(Dataset entries)
[Start of Attachment]
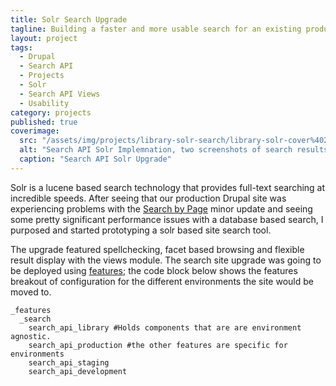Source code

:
 ```yaml
---
title: Solr Search Upgrade
tagline: Building a faster and more usable search for an existing production site.
layout: project
tags:
  - Drupal
  - Search API
  - Projects
  - Solr
  - Search API Views
  - Usability
category: projects
published: true
coverimage:
  src: "/assets/img/projects/library-solr-search/library-solr-cover%402x.png"
  alt: "Search API Solr Implemnation, two screenshots of search results pages for searching for nodes and users in a drupal site."
  caption: "Search API Solr Upgrade"
---
```

Solr is a lucene based search technology that provides full-text searching at incredible speeds. After seeing that our production Drupal site was experiencing problems with the [Search by Page](http://drupal.org/project/search_by_page) minor update and seeing some pretty significant performance issues with a database based search, I purposed and started prototyping a solr based site search tool. 

The upgrade featured spellchecking, facet based browsing and flexible result display with the views module. The search site upgrade was going to be deployed using [features](http://drupal.org/project/features); the code block below shows the features breakout of configuration for the different environments the site would be moved to.

    _features 
      _search
        search_api_library #Holds components that are are environment agnostic.
        search_api_production #the other features are specific for environments
        search_api_staging
        search_api_development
[End of Attachment]
■ Your objective ■
Above are the records. How many of their lines hold "site"? Answer with the number alone.

■ Your response ■
4